It’s the holidays, and we’ve all known that special holiday hunger; you go to visit friends at a gathering and somehow leave the party having consumed more than half of a week’s worth of calories, and all of it was so delicious. Most of those calories consumed came from social eating, the dangerous snacking while gossiping. On top of that, in many families, it’s even considered rude to say “no” when someone offers you something to eat! Do you know how long she spent making that pie? Have some!
Mindless eating
The holidays are packed with sugary treats and temptations and the gatherings that feature them; it’s no wonder this season is when most dieters fall off of the wagon. Dr. Brian Wansink is a food psychologist and author of Mindless Eating: Why We Eat More Than We Think (Bantam, 2006). His research argues that holiday weight gain can be minimized not by dieting, but by practicing tips like these – eating off smaller plates (because small plates make food look bigger) and eating two vegetables with every meal (because the more variety you have, the more you’ll eat).

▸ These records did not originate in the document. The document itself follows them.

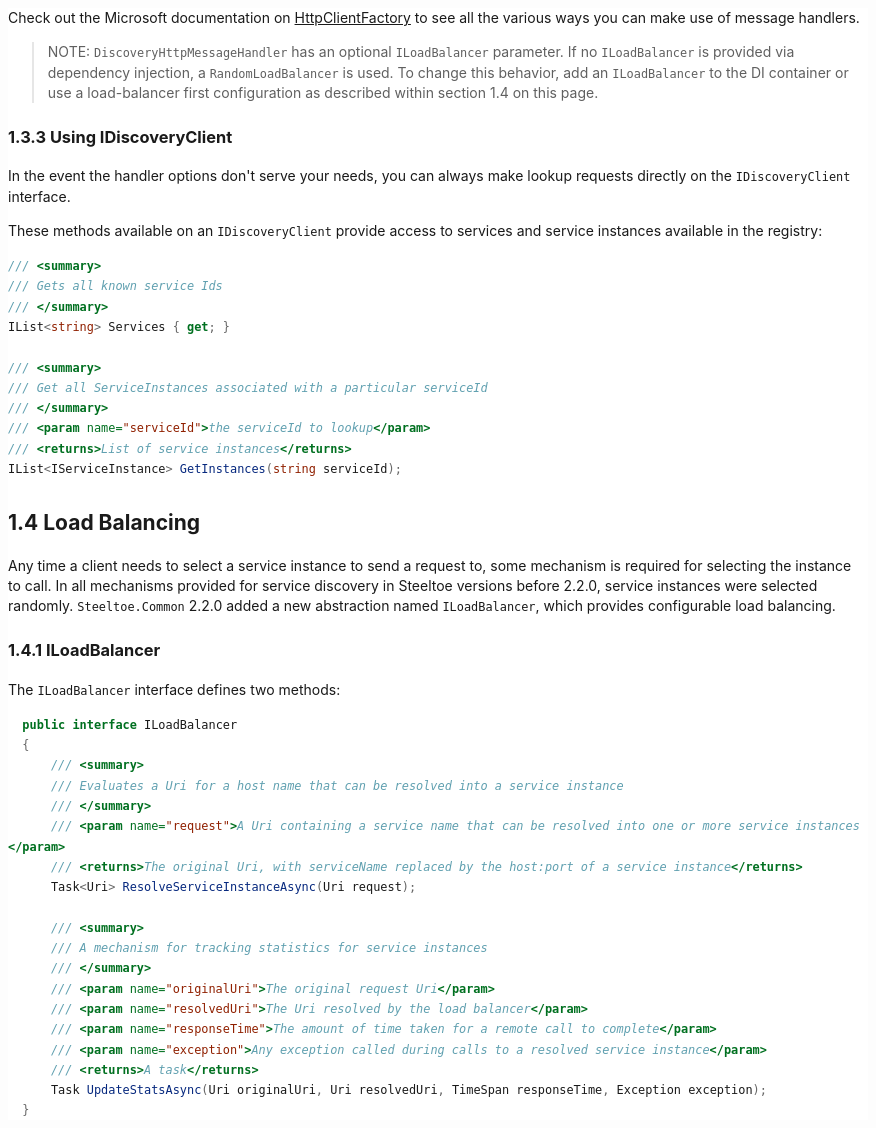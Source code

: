 Check out the Microsoft documentation on [HttpClientFactory](https://docs.microsoft.com/en-us/aspnet/core/fundamentals/http-requests) to see all the various ways you can make use of message handlers.

>NOTE: `DiscoveryHttpMessageHandler` has an optional `ILoadBalancer` parameter. If no `ILoadBalancer` is provided via dependency injection, a `RandomLoadBalancer` is used. To change this behavior, add an `ILoadBalancer` to the DI container or use a load-balancer first configuration as described within section 1.4 on this page.

### 1.3.3 Using IDiscoveryClient

In the event the handler options don't serve your needs, you can always make lookup requests directly on the `IDiscoveryClient` interface.

These methods available on an `IDiscoveryClient` provide access to services and service instances available in the registry:

```csharp
/// <summary>
/// Gets all known service Ids
/// </summary>
IList<string> Services { get; }

/// <summary>
/// Get all ServiceInstances associated with a particular serviceId
/// </summary>
/// <param name="serviceId">the serviceId to lookup</param>
/// <returns>List of service instances</returns>
IList<IServiceInstance> GetInstances(string serviceId);
```

## 1.4 Load Balancing

Any time a client needs to select a service instance to send a request to, some mechanism is required for selecting the instance to call. In all mechanisms provided for service discovery in Steeltoe versions before 2.2.0, service instances were selected randomly. `Steeltoe.Common` 2.2.0 added a new abstraction named `ILoadBalancer`, which provides configurable load balancing.

### 1.4.1 ILoadBalancer

The `ILoadBalancer` interface defines two methods:

```csharp
  public interface ILoadBalancer
  {
      /// <summary>
      /// Evaluates a Uri for a host name that can be resolved into a service instance
      /// </summary>
      /// <param name="request">A Uri containing a service name that can be resolved into one or more service instances</param>
      /// <returns>The original Uri, with serviceName replaced by the host:port of a service instance</returns>
      Task<Uri> ResolveServiceInstanceAsync(Uri request);

      /// <summary>
      /// A mechanism for tracking statistics for service instances
      /// </summary>
      /// <param name="originalUri">The original request Uri</param>
      /// <param name="resolvedUri">The Uri resolved by the load balancer</param>
      /// <param name="responseTime">The amount of time taken for a remote call to complete</param>
      /// <param name="exception">Any exception called during calls to a resolved service instance</param>
      /// <returns>A task</returns>
      Task UpdateStatsAsync(Uri originalUri, Uri resolvedUri, TimeSpan responseTime, Exception exception);
  }
```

Holiday weight loss– otherwise coined holiday weight maintenance– involves being highly strategic about how not just what you eat, but more importantly how and where you eat. If you find yourself craving sugar or carbs on the daily over the holiday season, find ways to channel your energy without eating. For example, you could organize social activities that take you away from the table and out into the world. If you frequently succumb to food cravings, do things that take your mind off eating; treating yourself to a new book, or a hot bath. Learn what it means to be a mindful eater – because unfortunately, mindless eating leads to weight gain. Try these tips and tricks for maintaining your weight while still enjoying the season.
Water yourself
Water is miraculous for our bodies as it is, but when you hold and sip a glass of it at a party, you won’t be reaching for extra food. Try physically making it more difficult to reach for sweet foods – just by having your water in hand instead of a sweet treat. This works even better if you have something else to hold in the other hand! In addition to making it harder to hold onto other food, you will be filling up on water, which has zero calories.
Praise the veggie plate
What if you’re still smelling all of those foods, and still hungry? Scope out the dishes with the fewest calories. Veggies are jam-packed with nutrients, low calorie and generally more healthy than what you would get from some of the other prepared appetizers.
Bring your own delightful dish
Are you going to a party where you know that the food choices won’t be healthy? Try taking your own prepared dish. You’ll have time to research delicious low-calorie bites while sharing your creation with the guests – healthy and a great conversation piece.
Work out before you attend
If nothing else, try a productive workout session before your party. At least then, if you indulge just a little too much, there won’t be too much damage done to your waistline. Plus, those who work out with aerobic exercise tend to burn calories throughout the rest of the day! If you run out of time prior to the gathering, schedule a workout the following day to get your exercise session in- you’ll have added incentive to exercise.
All of these little tips and tricks are the most effective when you remain mindful of your weight goals. Take the time to savor, and monitor, each bite of delicious decadence you sample this season and don’t let mindless eating overcome your health.